== Provided data

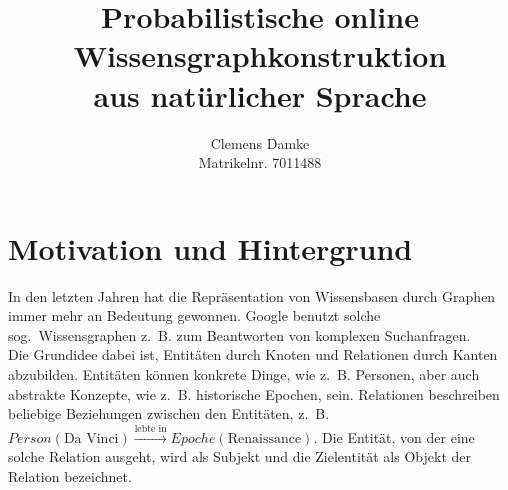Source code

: \documentclass[11pt, a4paper]{scrreprt}
\begin{document}
\titlehead{Entwurf 1}
\subject{Bachelorarbeit Proposal}
\title{
	Probabilistische online\\
	Wissensgraphkonstruktion\\
	aus natürlicher Sprache
}
\author{
	Clemens Damke\\[1ex]
	Matrikelnr. 7011488
}
\publishers{
	{\normalsize betreut von}\\[2ex]
	Prof.~Dr.~Eyke Hüllermeier\\
	Intelligente Systeme\\
	Institut für Informatik\\
	Universität Paderborn
}
\maketitle

\section{Motivation und Hintergrund}

In den letzten Jahren hat die Repräsentation von Wissensbasen durch Graphen immer mehr an Bedeutung gewonnen.
Google benutzt solche sog.\ Wissensgraphen z.~B. zum Beantworten von komplexen Suchanfragen.\\

Die Grundidee dabei ist, Entitäten durch Knoten und Relationen durch Kanten abzubilden.
Entitäten können konkrete Dinge, wie z.~B. Personen, aber auch abstrakte Konzepte, wie z.~B. historische Epochen, sein.
Relationen beschreiben beliebige Beziehungen zwischen den Entitäten, z.~B. $Person(\text{Da~Vinci}) \xrightarrow{\text{lebte~in}} Epoche(\text{Renaissance})$.
Die Entität, von der eine solche Relation ausgeht, wird als Subjekt und die Zielentität als Objekt der Relation bezeichnet.\\
\end{document}
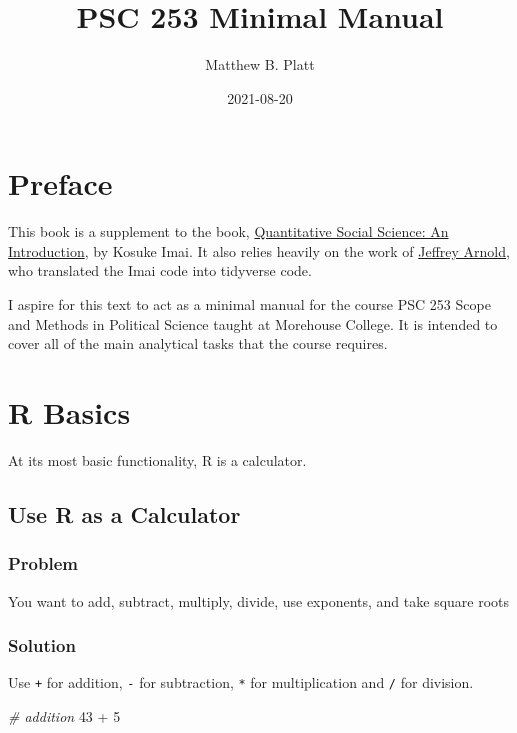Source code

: \documentclass[
]{book}
\title{PSC 253 Minimal Manual}
\author{Matthew B. Platt}
\date{2021-08-20}
\newenvironment{Shaded}{\begin{snugshade}}{\end{snugshade}}
\newcommand{\CommentTok}[1]{\textcolor[rgb]{0.56,0.35,0.01}{\textit{#1}}}
\newcommand{\DecValTok}[1]{\textcolor[rgb]{0.00,0.00,0.81}{#1}}
\newcommand{\SpecialCharTok}[1]{\textcolor[rgb]{0.00,0.00,0.00}{#1}}
\begin{document}
\maketitle

{
\setcounter{tocdepth}{1}
\tableofcontents
}
\hypertarget{preface}{%
\chapter*{Preface}\label{preface}}

This book is a supplement to the book, \href{http://qss.princeton.press/}{Quantitative Social Science: An Introduction}, by Kosuke Imai. It also relies heavily on the work of \href{https://jrnold.github.io/qss-tidy/}{Jeffrey Arnold}, who translated the Imai code into tidyverse code.

I aspire for this text to act as a minimal manual for the course PSC 253 Scope and Methods in Political Science taught at Morehouse College. It is intended to cover all of the main analytical tasks that the course requires.

\hypertarget{basic}{%
\chapter{R Basics}\label{basic}}

At its most basic functionality, R is a calculator.

\hypertarget{calculate}{%
\section{Use R as a Calculator}\label{calculate}}

\hypertarget{problem}{%
\subsection{Problem}\label{problem}}

You want to add, subtract, multiply, divide, use exponents, and take square roots

\hypertarget{solution}{%
\subsection{Solution}\label{solution}}

Use \texttt{+} for addition, \texttt{-} for subtraction, \texttt{*} for multiplication and \texttt{/} for division.

\begin{Shaded}
\begin{Highlighting}[]
\CommentTok{\# addition}
\DecValTok{43} \SpecialCharTok{+} \DecValTok{5}
\end{Highlighting}
\end{Shaded}
\end{document}
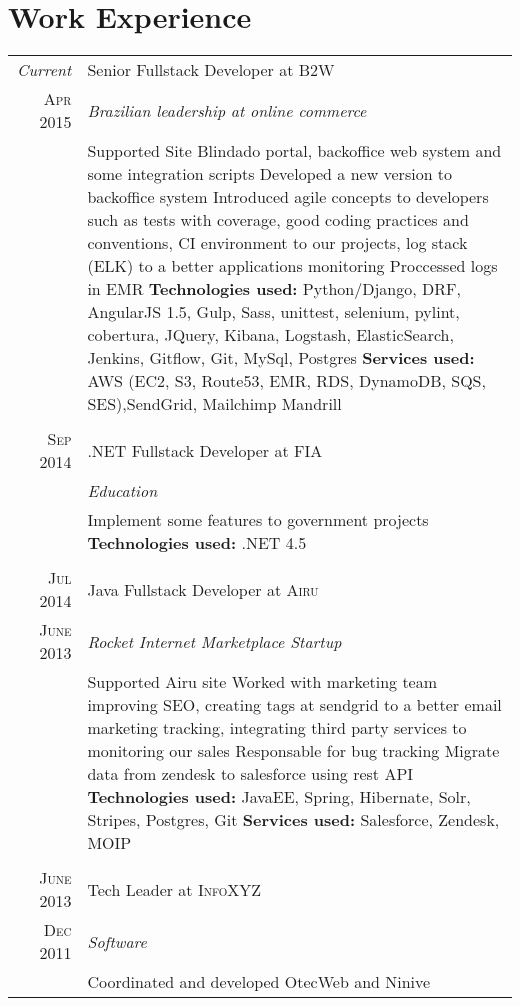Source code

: \documentclass[a4paper,10pt]{article}
\begin{document}
\section{Work Experience}
\begin{tabular}{r|p{11cm}}
 \emph{Current} & Senior Fullstack Developer at \textsc{B2W} \\\textsc{Apr 2015}&\emph{Brazilian leadership at online commerce }\\&\footnotesize{
  Supported Site Blindado portal, backoffice web system and some integration scripts\newline
  Developed a new version to backoffice system\newline
    Introduced agile concepts to developers such as tests with coverage, good coding practices and conventions, CI environment to our projects, log stack (ELK) to a better applications monitoring\newline
    Proccessed logs in EMR\newline    
\textbf{Technologies used:} Python/Django, DRF, AngularJS 1.5, Gulp, Sass, unittest, selenium, pylint, cobertura, JQuery, Kibana, Logstash, ElasticSearch, Jenkins, Gitflow, Git, MySql, Postgres\newline
\textbf{Services used:} AWS (EC2, S3, Route53, EMR, RDS, DynamoDB, SQS, SES),SendGrid, Mailchimp Mandrill}\\\multicolumn{2}{c}{} \\
 \textsc{Sep 2014} & .NET Fullstack Developer at \textsc{FIA} \\&\emph{Education}\\&\footnotesize{Implement some features to government projects\newline
\textbf{Technologies used:} .NET 4.5 
 }\\\multicolumn{2}{c}{} \\
 \textsc{Jul 2014} & Java Fullstack Developer at \textsc{Airu} \\\textsc{June 2013}&\emph{Rocket Internet Marketplace Startup}\\&\footnotesize{ Supported Airu site\newline
    Worked with marketing team improving SEO, creating tags at sendgrid to a better email marketing tracking, integrating third party services to monitoring our sales\newline
    Responsable for bug tracking\newline
    Migrate data from zendesk to salesforce using rest API\newline
\textbf{Technologies used:} JavaEE, Spring, Hibernate, Solr, Stripes, Postgres, Git\newline
\textbf{Services used:} Salesforce, Zendesk, MOIP 
 }\\\multicolumn{2}{c}{} \\
\textsc{June 2013} & Tech Leader at \textsc{InfoXYZ} \\\textsc{Dec 2011}&\emph{Software}\\&\footnotesize{  Coordinated and developed OtecWeb and Ninive\newline

}
\end{tabular}
\end{document}
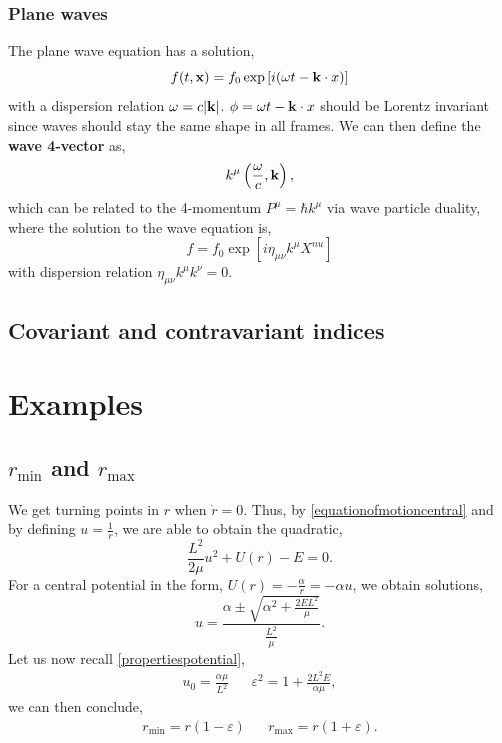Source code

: \documentclass{book}
\begin{document}
\subsection{Plane waves}
The plane wave equation has a solution,
\begin{equation}
	f(t,\vb{x}) = f_0\exp\left[i(\omega t - \vb{k}\cdot{x})\right]
\end{equation}
with a dispersion relation $\omega = c|\vb{k}|$. $\phi = \omega t - \vb{k}\cdot{x}$ should be Lorentz invariant since waves should stay the same shape in all frames. We can then define the \textbf{wave 4-vector} as,
\begin{equation}
	k^{\mu} \left(\frac{\omega}{c},\vb{k}\right),
\end{equation}
which can be related to the 4-momentum $P^{\mu} = \hbar k^{\mu}$ via wave particle duality, where the solution to the wave equation is,
\begin{equation}
	f = f_0 \exp\left[i\eta_{\mu\nu}k^{\mu}X^{nu}\right]
\end{equation}
with dispersion relation $\eta_{\mu\nu}k^{\mu}k^{\nu} = 0$.

\section{Covariant and contravariant indices}
\appendix
\chapter{Examples}
\section{$r_{\text{min}}$ and $r_{\text{max}}$}
We get turning points in $r$ when $\Dot{r} = 0$. Thus, by \eqref{equationofmotioncentral} and by defining $u = \frac{1}{r}$, we are able to obtain the quadratic,
\begin{equation}
    \frac{L^2}{2\mu}u^2 + U(r) - E = 0.
\end{equation}
For a central potential in the form, $U(r) = -\frac{\alpha}{r} = -\alpha u$, we obtain solutions,
\begin{equation}
    u = \frac{\alpha \pm \sqrt{\alpha^2 + \frac{2EL^2}{\mu}}}{\frac{L^2}{\mu}}.
\end{equation}
Let us now recall \eqref{propertiespotential}, 
\begin{align}
    u_0 = \frac{\alpha \mu}{L^2} && \varepsilon^2 = 1 + \frac{2L^2E}{\alpha \mu},
\end{align}
we can then conclude,
\begin{align}
    r_\text{min} = r(1-\varepsilon) && r_{\text{max}} = r(1+\varepsilon).
\end{align}
\end{document}
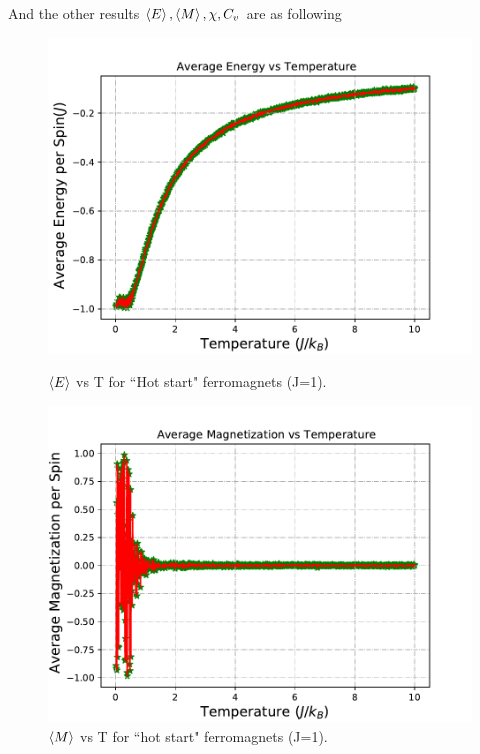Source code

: \documentclass[12pt]{article}
\begin{document}
	And the other results $\braket{E},\braket{M},\chi,C_v$ are as following
	\begin{figure}[H]
		\begin{minipage}[t]{0.5\textwidth}
			\centering
			\includegraphics[scale=0.5]{ave E vs T (High, J=1).pdf}
			\setcaptionwidth{3in}
			\caption{$\braket{E}$ vs T for ``Hot start"  ferromagnets (J=1). }
			\label{fig: high start average energy}
		\end{minipage}
		\begin{minipage}[t]{0.5\textwidth}
			\centering
			\includegraphics[scale=0.5]{ave M vs T(High, J=1).pdf}
			\setcaptionwidth{3in}
			\caption{$\braket{M}$ vs T for ``hot start"  ferromagnets (J=1).}
			\label{fig: high start average magnetization}
		\end{minipage}
	\end{figure}
	
\end{document}
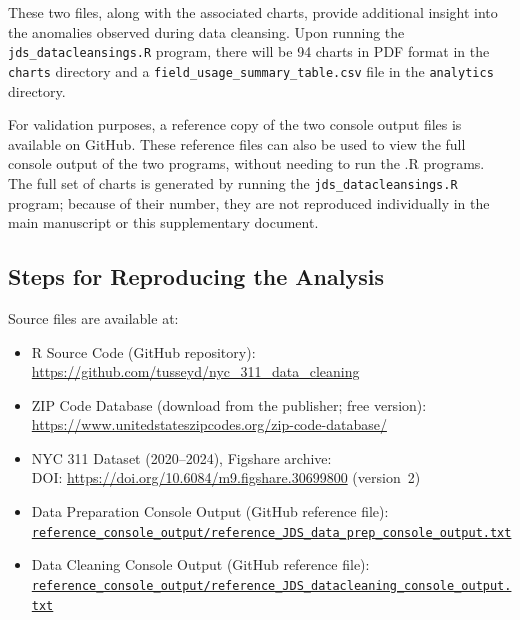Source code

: \documentclass[linenumber]{jdsart}
\begin{document}
These two files, along with the associated charts, provide additional insight 
into the anomalies observed during data cleansing. Upon running 
the \texttt{jds\_datacleansings.R} program, there will be 94 charts in PDF format in 
the \texttt{charts} directory and a \texttt{field\_usage\_summary\_table.csv}
file in the \texttt{analytics} directory. 


For validation purposes, a reference copy of the two console output files is
available on GitHub. These reference files can also be used to view the full console
output of the two programs, without needing to run the .R programs. The full set of
charts is generated by running the \texttt{jds\_datacleansings.R} program;
because of their number, they are not reproduced individually in the main manuscript
or this supplementary document.


\subsection*{Steps for Reproducing the Analysis}
Source files are available at:


\begin{itemize}

\item R Source Code (GitHub repository):\\
\url{https://github.com/tusseyd/nyc_311_data_cleaning}

\item ZIP Code Database (download from the publisher; free version):\\
\url{https://www.unitedstateszipcodes.org/zip-code-database/}

\item NYC 311 Dataset (2020--2024), Figshare archive:\\
DOI: \url{https://doi.org/10.6084/m9.figshare.30699800} (version~2)

\item Data Preparation Console Output (GitHub reference file):\\
\href{https://github.com/tusseyd/nyc_311_data_cleaning/blob/main/reference_console_output/reference_JDS_data_prep_console_output.txt}{\texttt{reference\_console\_output/reference\_JDS\_data\_prep\_console\_output.txt}}

\item Data Cleaning Console Output (GitHub reference file):\\
\href{https://github.com/tusseyd/nyc_311_data_cleaning/blob/main/reference_console_output/reference_JDS_datacleaning_console_output.txt}{\texttt{reference\_console\_output/reference\_JDS\_datacleaning\_console\_output.txt}}

\end{itemize}
\end{document}
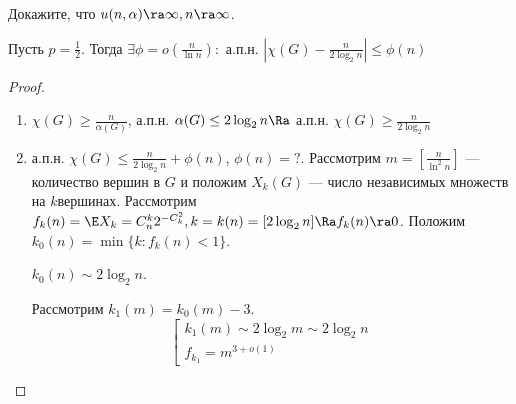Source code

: \begin{exercise}
    Докажите, что \(u(n, \alpha) \ra \infty, n \ra \infty\).
\end{exercise}

\begin{theorem}[Боллобаш]
    Пусть \(p = \frac{1}{2}\). Тогда \(\exists \phi = o\left( \frac{n}{\ln n} \right):\) а.п.н. \(\left| \chi(G) - \frac{n}{2\log_2 n} \right| \le \phi(n)\)
\end{theorem}
\begin{proof}\indent
    \begin{enumerate}
        \item \(\chi(G) \ge \frac{n}{\alpha(G)}\), а.п.н. \(\alpha(G) \le 2\log_2 n \Ra\) а.п.н. \(\chi(G) \ge \frac{n}{2\log_2 n}\)
        \item а.п.н. \(\chi(G) \le \frac{n}{2\log_2 n} + \phi(n)\), \(\phi(n) = ?\). Рассмотрим \(m = \left[ \frac{n}{\ln^2n} \right]\) --- количество вершин в \(G\) и положим \(X_k(G)\) --- число независимых множеств на \(k\)вершинах. Рассмотрим \(f_k(n) = \E X_k = C_n^k 2^{-C_k^2}, k = k(n) = [2\log_2n] \Ra f_k(n) \ra 0\). Положим \(k_0(n) = \min\{k: f_k(n) < 1\}\).
        
        \begin{exercise}
            \(k_0(n) \sim 2\log_2n\).
        \end{exercise}

        Рассмотрим \(k_1(m) = k_0(m) - 3\).
        \[\left[\begin{array}{l}
            k_1(m) \sim 2\log_2m \sim 2\log_2n \\
            f_{k_1} = m^{3 + o(1)}
        \end{array}\right.\]
    \end{enumerate}
\end{proof}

====

Only lines that contain "CommentTok" are needed, so copy each of them from the data.

\newcommand{\CommentTok}[1]{\textcolor[rgb]{0.56,0.35,0.01}{\textit{#1}}}
\CommentTok{\# addition}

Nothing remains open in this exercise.